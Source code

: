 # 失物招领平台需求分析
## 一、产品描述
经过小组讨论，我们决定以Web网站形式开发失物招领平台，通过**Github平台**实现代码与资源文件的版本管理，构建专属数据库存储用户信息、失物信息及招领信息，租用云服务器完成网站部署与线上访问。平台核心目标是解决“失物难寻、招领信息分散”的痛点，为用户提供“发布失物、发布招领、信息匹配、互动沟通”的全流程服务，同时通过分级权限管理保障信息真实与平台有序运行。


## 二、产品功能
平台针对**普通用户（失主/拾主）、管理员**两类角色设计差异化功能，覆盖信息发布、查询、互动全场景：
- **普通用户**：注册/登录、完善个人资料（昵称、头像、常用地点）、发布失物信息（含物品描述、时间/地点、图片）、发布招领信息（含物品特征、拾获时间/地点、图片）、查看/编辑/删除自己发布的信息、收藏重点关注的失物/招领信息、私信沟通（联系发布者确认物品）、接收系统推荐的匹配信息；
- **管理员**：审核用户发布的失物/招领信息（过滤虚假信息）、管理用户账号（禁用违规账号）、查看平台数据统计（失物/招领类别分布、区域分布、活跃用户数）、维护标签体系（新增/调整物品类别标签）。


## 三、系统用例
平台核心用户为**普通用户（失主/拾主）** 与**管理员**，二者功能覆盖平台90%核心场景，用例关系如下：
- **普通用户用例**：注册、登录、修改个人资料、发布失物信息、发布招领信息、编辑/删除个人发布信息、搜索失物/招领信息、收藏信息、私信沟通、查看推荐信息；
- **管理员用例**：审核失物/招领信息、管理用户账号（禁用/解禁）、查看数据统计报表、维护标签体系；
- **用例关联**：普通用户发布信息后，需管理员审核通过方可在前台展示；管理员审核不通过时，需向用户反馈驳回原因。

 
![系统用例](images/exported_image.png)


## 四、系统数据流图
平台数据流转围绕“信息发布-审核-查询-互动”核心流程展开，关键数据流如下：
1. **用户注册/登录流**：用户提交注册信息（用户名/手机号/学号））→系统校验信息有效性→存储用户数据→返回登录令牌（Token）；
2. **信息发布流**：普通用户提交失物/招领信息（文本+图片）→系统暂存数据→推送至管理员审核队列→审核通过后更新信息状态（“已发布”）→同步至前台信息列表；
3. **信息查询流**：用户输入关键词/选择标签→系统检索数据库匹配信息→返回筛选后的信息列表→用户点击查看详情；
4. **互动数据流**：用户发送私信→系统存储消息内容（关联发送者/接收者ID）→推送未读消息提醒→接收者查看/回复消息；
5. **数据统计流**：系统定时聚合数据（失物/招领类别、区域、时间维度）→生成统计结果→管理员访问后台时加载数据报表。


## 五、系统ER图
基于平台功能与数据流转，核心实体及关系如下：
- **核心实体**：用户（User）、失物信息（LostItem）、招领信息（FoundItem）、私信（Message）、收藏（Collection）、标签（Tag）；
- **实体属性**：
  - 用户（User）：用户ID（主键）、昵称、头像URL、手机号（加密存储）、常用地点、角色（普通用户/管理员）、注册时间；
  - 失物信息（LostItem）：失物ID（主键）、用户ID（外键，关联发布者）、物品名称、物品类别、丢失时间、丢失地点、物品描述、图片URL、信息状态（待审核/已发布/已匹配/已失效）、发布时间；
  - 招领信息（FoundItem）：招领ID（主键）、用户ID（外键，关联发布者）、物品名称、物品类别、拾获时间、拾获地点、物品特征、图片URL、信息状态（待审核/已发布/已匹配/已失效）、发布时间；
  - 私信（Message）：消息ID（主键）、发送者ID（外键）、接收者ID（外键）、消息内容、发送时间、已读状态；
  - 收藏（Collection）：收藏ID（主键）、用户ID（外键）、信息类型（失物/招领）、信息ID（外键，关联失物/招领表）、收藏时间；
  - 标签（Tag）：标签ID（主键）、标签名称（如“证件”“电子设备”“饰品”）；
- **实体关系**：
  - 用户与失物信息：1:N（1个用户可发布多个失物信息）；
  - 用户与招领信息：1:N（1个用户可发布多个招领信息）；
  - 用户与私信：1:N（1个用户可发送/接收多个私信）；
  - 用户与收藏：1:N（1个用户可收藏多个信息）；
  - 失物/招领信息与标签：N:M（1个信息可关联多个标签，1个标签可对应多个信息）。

===============

## [What is being asked]
Output only the lines that run from the one containing "## 四、系统数据流图" through the last line of the material above, both included.

## [Expected output]
## 四、系统数据流图
平台数据流转围绕“信息发布-审核-查询-互动”核心流程展开，关键数据流如下：
1. **用户注册/登录流**：用户提交注册信息（用户名/手机号/学号））→系统校验信息有效性→存储用户数据→返回登录令牌（Token）；
2. **信息发布流**：普通用户提交失物/招领信息（文本+图片）→系统暂存数据→推送至管理员审核队列→审核通过后更新信息状态（“已发布”）→同步至前台信息列表；
3. **信息查询流**：用户输入关键词/选择标签→系统检索数据库匹配信息→返回筛选后的信息列表→用户点击查看详情；
4. **互动数据流**：用户发送私信→系统存储消息内容（关联发送者/接收者ID）→推送未读消息提醒→接收者查看/回复消息；
5. **数据统计流**：系统定时聚合数据（失物/招领类别、区域、时间维度）→生成统计结果→管理员访问后台时加载数据报表。


## 五、系统ER图
基于平台功能与数据流转，核心实体及关系如下：
- **核心实体**：用户（User）、失物信息（LostItem）、招领信息（FoundItem）、私信（Message）、收藏（Collection）、标签（Tag）；
- **实体属性**：
  - 用户（User）：用户ID（主键）、昵称、头像URL、手机号（加密存储）、常用地点、角色（普通用户/管理员）、注册时间；
  - 失物信息（LostItem）：失物ID（主键）、用户ID（外键，关联发布者）、物品名称、物品类别、丢失时间、丢失地点、物品描述、图片URL、信息状态（待审核/已发布/已匹配/已失效）、发布时间；
  - 招领信息（FoundItem）：招领ID（主键）、用户ID（外键，关联发布者）、物品名称、物品类别、拾获时间、拾获地点、物品特征、图片URL、信息状态（待审核/已发布/已匹配/已失效）、发布时间；
  - 私信（Message）：消息ID（主键）、发送者ID（外键）、接收者ID（外键）、消息内容、发送时间、已读状态；
  - 收藏（Collection）：收藏ID（主键）、用户ID（外键）、信息类型（失物/招领）、信息ID（外键，关联失物/招领表）、收藏时间；
  - 标签（Tag）：标签ID（主键）、标签名称（如“证件”“电子设备”“饰品”）；
- **实体关系**：
  - 用户与失物信息：1:N（1个用户可发布多个失物信息）；
  - 用户与招领信息：1:N（1个用户可发布多个招领信息）；
  - 用户与私信：1:N（1个用户可发送/接收多个私信）；
  - 用户与收藏：1:N（1个用户可收藏多个信息）；
  - 失物/招领信息与标签：N:M（1个信息可关联多个标签，1个标签可对应多个信息）。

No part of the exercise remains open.